Dataset entries
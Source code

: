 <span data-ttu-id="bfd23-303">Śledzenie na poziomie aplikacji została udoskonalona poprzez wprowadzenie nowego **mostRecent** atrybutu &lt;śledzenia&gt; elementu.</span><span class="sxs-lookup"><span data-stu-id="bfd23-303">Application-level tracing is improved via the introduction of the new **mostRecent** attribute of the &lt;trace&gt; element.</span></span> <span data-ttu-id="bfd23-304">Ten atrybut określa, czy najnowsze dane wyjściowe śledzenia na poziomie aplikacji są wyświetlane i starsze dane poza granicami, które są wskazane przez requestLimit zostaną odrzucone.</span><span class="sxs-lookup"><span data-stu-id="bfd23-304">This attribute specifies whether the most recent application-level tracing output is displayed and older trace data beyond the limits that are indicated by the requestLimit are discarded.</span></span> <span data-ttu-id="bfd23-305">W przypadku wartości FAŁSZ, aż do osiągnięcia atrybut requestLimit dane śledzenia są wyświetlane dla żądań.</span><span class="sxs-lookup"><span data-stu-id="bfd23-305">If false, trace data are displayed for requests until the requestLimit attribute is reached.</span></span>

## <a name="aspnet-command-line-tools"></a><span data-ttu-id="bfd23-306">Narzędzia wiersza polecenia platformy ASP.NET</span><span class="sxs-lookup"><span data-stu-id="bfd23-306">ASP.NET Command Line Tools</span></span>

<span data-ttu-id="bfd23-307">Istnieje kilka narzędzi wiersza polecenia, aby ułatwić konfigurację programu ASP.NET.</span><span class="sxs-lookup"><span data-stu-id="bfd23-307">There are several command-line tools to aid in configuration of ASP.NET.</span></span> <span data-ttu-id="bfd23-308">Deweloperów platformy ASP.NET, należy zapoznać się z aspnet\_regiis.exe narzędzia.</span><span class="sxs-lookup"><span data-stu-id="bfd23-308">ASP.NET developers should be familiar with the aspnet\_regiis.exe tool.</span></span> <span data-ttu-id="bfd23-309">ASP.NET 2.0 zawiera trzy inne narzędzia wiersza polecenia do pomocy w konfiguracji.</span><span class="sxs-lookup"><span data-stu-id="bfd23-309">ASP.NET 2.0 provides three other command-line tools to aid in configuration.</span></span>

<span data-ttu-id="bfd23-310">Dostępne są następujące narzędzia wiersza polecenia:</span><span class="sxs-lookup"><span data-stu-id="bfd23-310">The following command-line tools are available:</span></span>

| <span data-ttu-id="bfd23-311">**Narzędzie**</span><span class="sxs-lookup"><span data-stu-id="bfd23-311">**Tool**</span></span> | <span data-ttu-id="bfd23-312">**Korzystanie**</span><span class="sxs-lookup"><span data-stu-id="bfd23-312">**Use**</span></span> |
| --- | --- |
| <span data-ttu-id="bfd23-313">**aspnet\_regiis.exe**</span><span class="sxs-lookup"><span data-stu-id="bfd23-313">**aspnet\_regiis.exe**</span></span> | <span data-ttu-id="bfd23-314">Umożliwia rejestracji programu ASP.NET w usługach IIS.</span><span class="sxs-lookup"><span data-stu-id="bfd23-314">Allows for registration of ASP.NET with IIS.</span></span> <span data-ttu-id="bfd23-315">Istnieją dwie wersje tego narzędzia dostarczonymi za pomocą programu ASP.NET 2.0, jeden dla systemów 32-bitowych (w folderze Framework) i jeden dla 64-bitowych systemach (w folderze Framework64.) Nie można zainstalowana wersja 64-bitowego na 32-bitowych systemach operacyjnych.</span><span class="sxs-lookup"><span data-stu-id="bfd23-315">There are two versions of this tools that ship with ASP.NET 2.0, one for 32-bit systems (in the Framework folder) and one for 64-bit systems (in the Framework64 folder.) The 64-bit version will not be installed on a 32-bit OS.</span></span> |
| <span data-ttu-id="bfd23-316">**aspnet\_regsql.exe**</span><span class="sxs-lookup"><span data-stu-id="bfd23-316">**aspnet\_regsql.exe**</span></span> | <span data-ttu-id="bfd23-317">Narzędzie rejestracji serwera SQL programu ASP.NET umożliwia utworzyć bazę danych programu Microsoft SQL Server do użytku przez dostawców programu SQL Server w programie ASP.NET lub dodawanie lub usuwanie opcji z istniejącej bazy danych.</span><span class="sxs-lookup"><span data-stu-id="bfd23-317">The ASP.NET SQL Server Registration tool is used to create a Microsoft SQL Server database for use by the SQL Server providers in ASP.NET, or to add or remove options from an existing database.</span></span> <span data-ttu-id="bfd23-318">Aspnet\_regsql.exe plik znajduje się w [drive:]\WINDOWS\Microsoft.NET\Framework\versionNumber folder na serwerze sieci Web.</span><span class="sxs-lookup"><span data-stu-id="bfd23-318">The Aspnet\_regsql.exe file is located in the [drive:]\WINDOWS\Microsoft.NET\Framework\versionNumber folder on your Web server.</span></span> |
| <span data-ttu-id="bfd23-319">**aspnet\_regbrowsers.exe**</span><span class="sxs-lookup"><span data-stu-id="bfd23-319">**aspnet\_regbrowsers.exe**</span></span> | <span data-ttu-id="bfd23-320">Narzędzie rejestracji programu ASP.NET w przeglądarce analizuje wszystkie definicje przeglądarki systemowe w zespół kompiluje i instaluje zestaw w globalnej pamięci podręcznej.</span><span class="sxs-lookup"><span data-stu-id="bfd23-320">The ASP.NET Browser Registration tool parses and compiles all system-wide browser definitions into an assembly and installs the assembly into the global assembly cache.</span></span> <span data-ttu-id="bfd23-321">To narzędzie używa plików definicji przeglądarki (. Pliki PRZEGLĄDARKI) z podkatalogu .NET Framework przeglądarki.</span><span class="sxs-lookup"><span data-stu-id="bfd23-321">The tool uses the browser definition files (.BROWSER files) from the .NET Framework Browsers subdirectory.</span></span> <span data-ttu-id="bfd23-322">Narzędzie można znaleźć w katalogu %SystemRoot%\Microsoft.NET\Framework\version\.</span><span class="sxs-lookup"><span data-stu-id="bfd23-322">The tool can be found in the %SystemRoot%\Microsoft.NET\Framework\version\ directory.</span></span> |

ABOUT THIS EXERCISE:
Write out each entry again, leaving every word as it is.

TASK RESULT:
Source code

: <span data-ttu-id="bfd23-303">Śledzenie na poziomie aplikacji została udoskonalona poprzez wprowadzenie nowego **mostRecent** atrybutu &lt;śledzenia&gt; elementu.</span><span class="sxs-lookup"><span data-stu-id="bfd23-303">Application-level tracing is improved via the introduction of the new **mostRecent** attribute of the &lt;trace&gt; element.</span></span> <span data-ttu-id="bfd23-304">Ten atrybut określa, czy najnowsze dane wyjściowe śledzenia na poziomie aplikacji są wyświetlane i starsze dane poza granicami, które są wskazane przez requestLimit zostaną odrzucone.</span><span class="sxs-lookup"><span data-stu-id="bfd23-304">This attribute specifies whether the most recent application-level tracing output is displayed and older trace data beyond the limits that are indicated by the requestLimit are discarded.</span></span> <span data-ttu-id="bfd23-305">W przypadku wartości FAŁSZ, aż do osiągnięcia atrybut requestLimit dane śledzenia są wyświetlane dla żądań.</span><span class="sxs-lookup"><span data-stu-id="bfd23-305">If false, trace data are displayed for requests until the requestLimit attribute is reached.</span></span>

## <a name="aspnet-command-line-tools"></a><span data-ttu-id="bfd23-306">Narzędzia wiersza polecenia platformy ASP.NET</span><span class="sxs-lookup"><span data-stu-id="bfd23-306">ASP.NET Command Line Tools</span></span>

<span data-ttu-id="bfd23-307">Istnieje kilka narzędzi wiersza polecenia, aby ułatwić konfigurację programu ASP.NET.</span><span class="sxs-lookup"><span data-stu-id="bfd23-307">There are several command-line tools to aid in configuration of ASP.NET.</span></span> <span data-ttu-id="bfd23-308">Deweloperów platformy ASP.NET, należy zapoznać się z aspnet\_regiis.exe narzędzia.</span><span class="sxs-lookup"><span data-stu-id="bfd23-308">ASP.NET developers should be familiar with the aspnet\_regiis.exe tool.</span></span> <span data-ttu-id="bfd23-309">ASP.NET 2.0 zawiera trzy inne narzędzia wiersza polecenia do pomocy w konfiguracji.</span><span class="sxs-lookup"><span data-stu-id="bfd23-309">ASP.NET 2.0 provides three other command-line tools to aid in configuration.</span></span>

<span data-ttu-id="bfd23-310">Dostępne są następujące narzędzia wiersza polecenia:</span><span class="sxs-lookup"><span data-stu-id="bfd23-310">The following command-line tools are available:</span></span>

| <span data-ttu-id="bfd23-311">**Narzędzie**</span><span class="sxs-lookup"><span data-stu-id="bfd23-311">**Tool**</span></span> | <span data-ttu-id="bfd23-312">**Korzystanie**</span><span class="sxs-lookup"><span data-stu-id="bfd23-312">**Use**</span></span> |
| --- | --- |
| <span data-ttu-id="bfd23-313">**aspnet\_regiis.exe**</span><span class="sxs-lookup"><span data-stu-id="bfd23-313">**aspnet\_regiis.exe**</span></span> | <span data-ttu-id="bfd23-314">Umożliwia rejestracji programu ASP.NET w usługach IIS.</span><span class="sxs-lookup"><span data-stu-id="bfd23-314">Allows for registration of ASP.NET with IIS.</span></span> <span data-ttu-id="bfd23-315">Istnieją dwie wersje tego narzędzia dostarczonymi za pomocą programu ASP.NET 2.0, jeden dla systemów 32-bitowych (w folderze Framework) i jeden dla 64-bitowych systemach (w folderze Framework64.) Nie można zainstalowana wersja 64-bitowego na 32-bitowych systemach operacyjnych.</span><span class="sxs-lookup"><span data-stu-id="bfd23-315">There are two versions of this tools that ship with ASP.NET 2.0, one for 32-bit systems (in the Framework folder) and one for 64-bit systems (in the Framework64 folder.) The 64-bit version will not be installed on a 32-bit OS.</span></span> |
| <span data-ttu-id="bfd23-316">**aspnet\_regsql.exe**</span><span class="sxs-lookup"><span data-stu-id="bfd23-316">**aspnet\_regsql.exe**</span></span> | <span data-ttu-id="bfd23-317">Narzędzie rejestracji serwera SQL programu ASP.NET umożliwia utworzyć bazę danych programu Microsoft SQL Server do użytku przez dostawców programu SQL Server w programie ASP.NET lub dodawanie lub usuwanie opcji z istniejącej bazy danych.</span><span class="sxs-lookup"><span data-stu-id="bfd23-317">The ASP.NET SQL Server Registration tool is used to create a Microsoft SQL Server database for use by the SQL Server providers in ASP.NET, or to add or remove options from an existing database.</span></span> <span data-ttu-id="bfd23-318">Aspnet\_regsql.exe plik znajduje się w [drive:]\WINDOWS\Microsoft.NET\Framework\versionNumber folder na serwerze sieci Web.</span><span class="sxs-lookup"><span data-stu-id="bfd23-318">The Aspnet\_regsql.exe file is located in the [drive:]\WINDOWS\Microsoft.NET\Framework\versionNumber folder on your Web server.</span></span> |
| <span data-ttu-id="bfd23-319">**aspnet\_regbrowsers.exe**</span><span class="sxs-lookup"><span data-stu-id="bfd23-319">**aspnet\_regbrowsers.exe**</span></span> | <span data-ttu-id="bfd23-320">Narzędzie rejestracji programu ASP.NET w przeglądarce analizuje wszystkie definicje przeglądarki systemowe w zespół kompiluje i instaluje zestaw w globalnej pamięci podręcznej.</span><span class="sxs-lookup"><span data-stu-id="bfd23-320">The ASP.NET Browser Registration tool parses and compiles all system-wide browser definitions into an assembly and installs the assembly into the global assembly cache.</span></span> <span data-ttu-id="bfd23-321">To narzędzie używa plików definicji przeglądarki (. Pliki PRZEGLĄDARKI) z podkatalogu .NET Framework przeglądarki.</span><span class="sxs-lookup"><span data-stu-id="bfd23-321">The tool uses the browser definition files (.BROWSER files) from the .NET Framework Browsers subdirectory.</span></span> <span data-ttu-id="bfd23-322">Narzędzie można znaleźć w katalogu %SystemRoot%\Microsoft.NET\Framework\version\.</span><span class="sxs-lookup"><span data-stu-id="bfd23-322">The tool can be found in the %SystemRoot%\Microsoft.NET\Framework\version\ directory.</span></span> |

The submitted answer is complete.